### THE TASK
Supply the number of lines in the data below that hold "bigcup", and let that number be the whole answer.

Saved entries

= = =

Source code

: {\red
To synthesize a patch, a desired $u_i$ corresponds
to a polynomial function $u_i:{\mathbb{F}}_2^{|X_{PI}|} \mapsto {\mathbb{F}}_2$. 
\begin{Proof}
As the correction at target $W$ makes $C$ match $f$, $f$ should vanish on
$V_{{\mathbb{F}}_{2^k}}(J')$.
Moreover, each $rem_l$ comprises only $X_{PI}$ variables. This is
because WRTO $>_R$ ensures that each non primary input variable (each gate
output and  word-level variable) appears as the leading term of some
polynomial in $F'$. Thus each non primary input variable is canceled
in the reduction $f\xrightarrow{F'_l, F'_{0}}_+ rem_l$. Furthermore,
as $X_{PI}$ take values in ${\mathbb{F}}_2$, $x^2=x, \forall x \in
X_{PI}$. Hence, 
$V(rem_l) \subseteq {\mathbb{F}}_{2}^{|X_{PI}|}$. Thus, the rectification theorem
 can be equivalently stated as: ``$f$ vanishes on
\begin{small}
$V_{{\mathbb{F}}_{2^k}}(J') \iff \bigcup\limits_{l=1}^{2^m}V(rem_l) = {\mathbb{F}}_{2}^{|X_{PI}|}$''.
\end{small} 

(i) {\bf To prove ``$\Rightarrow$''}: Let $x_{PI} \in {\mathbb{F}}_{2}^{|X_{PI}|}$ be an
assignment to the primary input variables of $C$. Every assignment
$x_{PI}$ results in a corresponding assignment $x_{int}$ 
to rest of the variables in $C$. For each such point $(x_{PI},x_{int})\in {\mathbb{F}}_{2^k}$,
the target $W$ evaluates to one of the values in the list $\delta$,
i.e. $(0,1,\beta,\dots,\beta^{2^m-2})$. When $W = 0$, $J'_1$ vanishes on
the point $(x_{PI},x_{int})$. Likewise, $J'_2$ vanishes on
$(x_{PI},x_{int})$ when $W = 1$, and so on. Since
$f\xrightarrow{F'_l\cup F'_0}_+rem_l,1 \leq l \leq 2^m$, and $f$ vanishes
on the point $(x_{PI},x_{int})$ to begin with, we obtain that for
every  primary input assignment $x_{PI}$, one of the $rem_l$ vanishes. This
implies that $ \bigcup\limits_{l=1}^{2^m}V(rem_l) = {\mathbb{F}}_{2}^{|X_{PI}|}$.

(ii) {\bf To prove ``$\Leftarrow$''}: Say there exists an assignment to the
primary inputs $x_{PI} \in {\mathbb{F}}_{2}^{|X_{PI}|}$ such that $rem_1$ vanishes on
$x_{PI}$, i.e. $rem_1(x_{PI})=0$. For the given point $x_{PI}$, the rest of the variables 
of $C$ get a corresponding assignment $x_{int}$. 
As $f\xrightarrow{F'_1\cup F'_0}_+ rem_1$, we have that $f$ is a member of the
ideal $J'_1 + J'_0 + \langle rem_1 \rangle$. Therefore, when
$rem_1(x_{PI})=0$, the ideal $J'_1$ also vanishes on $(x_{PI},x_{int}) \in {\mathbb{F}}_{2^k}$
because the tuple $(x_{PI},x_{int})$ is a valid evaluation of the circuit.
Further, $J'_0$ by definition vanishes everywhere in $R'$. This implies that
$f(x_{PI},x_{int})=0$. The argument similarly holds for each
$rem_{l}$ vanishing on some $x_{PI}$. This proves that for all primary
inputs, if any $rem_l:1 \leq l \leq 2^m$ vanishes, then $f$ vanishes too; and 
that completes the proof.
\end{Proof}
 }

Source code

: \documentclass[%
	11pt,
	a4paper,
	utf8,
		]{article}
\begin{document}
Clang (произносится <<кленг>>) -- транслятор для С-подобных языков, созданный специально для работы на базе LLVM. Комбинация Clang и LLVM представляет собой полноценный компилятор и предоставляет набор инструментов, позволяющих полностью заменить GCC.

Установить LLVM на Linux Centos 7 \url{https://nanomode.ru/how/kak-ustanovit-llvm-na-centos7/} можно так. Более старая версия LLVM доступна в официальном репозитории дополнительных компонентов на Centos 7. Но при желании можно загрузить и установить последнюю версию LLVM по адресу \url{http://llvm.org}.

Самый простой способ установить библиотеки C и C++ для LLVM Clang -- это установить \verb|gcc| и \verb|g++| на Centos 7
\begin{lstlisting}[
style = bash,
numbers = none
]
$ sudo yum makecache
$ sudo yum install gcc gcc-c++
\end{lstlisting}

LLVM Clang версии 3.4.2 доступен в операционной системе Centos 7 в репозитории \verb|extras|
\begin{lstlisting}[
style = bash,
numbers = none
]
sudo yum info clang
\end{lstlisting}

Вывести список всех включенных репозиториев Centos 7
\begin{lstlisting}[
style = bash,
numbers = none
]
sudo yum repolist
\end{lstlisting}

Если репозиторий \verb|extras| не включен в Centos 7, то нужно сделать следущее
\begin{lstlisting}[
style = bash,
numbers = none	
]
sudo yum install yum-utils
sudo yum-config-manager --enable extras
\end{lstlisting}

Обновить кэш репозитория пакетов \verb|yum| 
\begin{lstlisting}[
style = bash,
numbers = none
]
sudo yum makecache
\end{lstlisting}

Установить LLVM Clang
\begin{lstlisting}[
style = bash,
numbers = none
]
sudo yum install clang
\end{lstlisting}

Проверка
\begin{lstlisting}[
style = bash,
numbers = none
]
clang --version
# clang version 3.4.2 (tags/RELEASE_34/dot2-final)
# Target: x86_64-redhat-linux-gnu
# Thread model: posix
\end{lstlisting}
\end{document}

= = =

### TASK RESULT
2